The merger, announced last year, would have created the world’s biggest ad company worth $35.1 billion.
Publicis and Omnicom said they called off the deal as there were challenges that “remained to be overcome” and the slow pace of progress was creating uncertainty that would be “detrimental” to both of them.
They agreed to terminate the proposed deal with no break-up fee.
Last July, Omnicom’s chief executive John Wren was pictured signing the deal on the roof of the Paris headquarters of Publicis with its CEO Maurice Levy.
“The challenges that still remained to be overcome, in addition to the slow pace of progress, created a level of uncertainty detrimental to the interests of both groups and their employees, clients and shareholders,” the two chief executives said in a joint statement released on Friday.
“We have thus jointly decided to proceed along our independent paths,” they said.
The advertising industry has seen big changes is recent years and is now having to adapt to the growth of social media platforms such as Facebook.

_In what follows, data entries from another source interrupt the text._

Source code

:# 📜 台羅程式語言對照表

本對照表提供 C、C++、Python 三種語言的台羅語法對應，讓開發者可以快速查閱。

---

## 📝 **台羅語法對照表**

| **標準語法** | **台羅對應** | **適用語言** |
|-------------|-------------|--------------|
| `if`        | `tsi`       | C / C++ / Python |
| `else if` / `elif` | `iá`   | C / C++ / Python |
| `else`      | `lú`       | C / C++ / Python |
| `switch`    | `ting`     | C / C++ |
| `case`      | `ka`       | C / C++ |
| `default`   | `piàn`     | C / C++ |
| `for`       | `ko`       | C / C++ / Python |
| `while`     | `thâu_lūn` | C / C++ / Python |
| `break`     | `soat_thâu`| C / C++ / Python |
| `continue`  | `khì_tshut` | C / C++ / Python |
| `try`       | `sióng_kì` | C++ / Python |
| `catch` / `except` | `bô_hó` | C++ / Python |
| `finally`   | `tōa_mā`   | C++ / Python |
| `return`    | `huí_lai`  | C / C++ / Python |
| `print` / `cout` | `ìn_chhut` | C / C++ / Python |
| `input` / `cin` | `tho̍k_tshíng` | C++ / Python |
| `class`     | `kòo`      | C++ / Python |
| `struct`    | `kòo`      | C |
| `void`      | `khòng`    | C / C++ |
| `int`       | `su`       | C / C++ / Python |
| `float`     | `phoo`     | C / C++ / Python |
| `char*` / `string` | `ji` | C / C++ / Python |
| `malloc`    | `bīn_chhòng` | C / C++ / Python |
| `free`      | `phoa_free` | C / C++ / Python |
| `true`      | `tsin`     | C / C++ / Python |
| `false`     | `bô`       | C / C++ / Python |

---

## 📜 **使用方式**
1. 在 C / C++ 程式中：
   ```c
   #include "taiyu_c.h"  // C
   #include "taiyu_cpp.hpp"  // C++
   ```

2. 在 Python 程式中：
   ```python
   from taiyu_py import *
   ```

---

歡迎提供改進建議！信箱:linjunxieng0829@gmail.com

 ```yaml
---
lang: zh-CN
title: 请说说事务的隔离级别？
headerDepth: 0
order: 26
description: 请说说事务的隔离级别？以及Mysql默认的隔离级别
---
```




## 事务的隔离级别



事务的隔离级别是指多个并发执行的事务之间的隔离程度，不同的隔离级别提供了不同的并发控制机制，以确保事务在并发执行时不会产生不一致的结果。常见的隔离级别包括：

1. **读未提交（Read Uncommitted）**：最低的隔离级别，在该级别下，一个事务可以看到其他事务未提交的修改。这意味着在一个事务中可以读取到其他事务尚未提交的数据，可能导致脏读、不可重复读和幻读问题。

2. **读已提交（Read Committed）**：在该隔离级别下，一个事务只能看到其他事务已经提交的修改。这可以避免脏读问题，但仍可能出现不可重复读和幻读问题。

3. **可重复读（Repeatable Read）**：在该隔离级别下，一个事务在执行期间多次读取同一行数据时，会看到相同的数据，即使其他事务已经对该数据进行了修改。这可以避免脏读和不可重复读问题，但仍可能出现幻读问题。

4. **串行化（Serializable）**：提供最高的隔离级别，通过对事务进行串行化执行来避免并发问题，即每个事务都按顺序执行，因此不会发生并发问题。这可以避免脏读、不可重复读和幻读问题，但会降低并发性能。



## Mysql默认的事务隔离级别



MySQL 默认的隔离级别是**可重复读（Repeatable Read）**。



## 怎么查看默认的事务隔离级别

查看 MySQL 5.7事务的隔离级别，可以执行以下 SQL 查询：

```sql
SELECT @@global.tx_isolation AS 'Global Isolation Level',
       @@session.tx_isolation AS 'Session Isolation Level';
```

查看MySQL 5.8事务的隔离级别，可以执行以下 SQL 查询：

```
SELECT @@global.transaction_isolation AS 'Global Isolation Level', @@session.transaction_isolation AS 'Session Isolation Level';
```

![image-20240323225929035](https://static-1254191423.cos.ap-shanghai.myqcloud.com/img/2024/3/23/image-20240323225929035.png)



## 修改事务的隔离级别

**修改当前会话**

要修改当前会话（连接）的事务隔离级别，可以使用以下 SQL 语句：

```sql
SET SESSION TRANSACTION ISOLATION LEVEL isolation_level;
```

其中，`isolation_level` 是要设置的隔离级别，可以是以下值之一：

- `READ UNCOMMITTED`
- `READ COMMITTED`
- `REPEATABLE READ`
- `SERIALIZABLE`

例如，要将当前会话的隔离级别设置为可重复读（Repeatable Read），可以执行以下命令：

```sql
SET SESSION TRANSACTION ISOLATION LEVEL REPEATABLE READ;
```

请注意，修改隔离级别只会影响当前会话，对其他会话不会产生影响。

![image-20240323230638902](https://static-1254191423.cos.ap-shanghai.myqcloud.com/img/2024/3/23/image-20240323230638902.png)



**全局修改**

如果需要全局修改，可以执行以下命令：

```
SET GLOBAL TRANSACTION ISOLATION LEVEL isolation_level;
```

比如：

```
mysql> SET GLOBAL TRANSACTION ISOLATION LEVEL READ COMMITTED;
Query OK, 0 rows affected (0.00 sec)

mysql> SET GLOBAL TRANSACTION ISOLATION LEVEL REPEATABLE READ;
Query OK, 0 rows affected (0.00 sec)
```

The proposed merger was expected to help the two companies respond to these changes.
Publicis and Omnicom had said that the deal would help them make savings of around $500 million through pooling their resources, and also give them access to a wider range of clients.
Some analysts had also suggested that they might be able to negotiate better contracts, not least because the merger would have made them the biggest operator in the sector.
However, others had warned that the merger would create a conflict of interest between clients of the two companies – as they represented rival firms in many sectors.
Publicis and Omnicom said they would continue to “remain competitors, but maintain a great respect for one another.”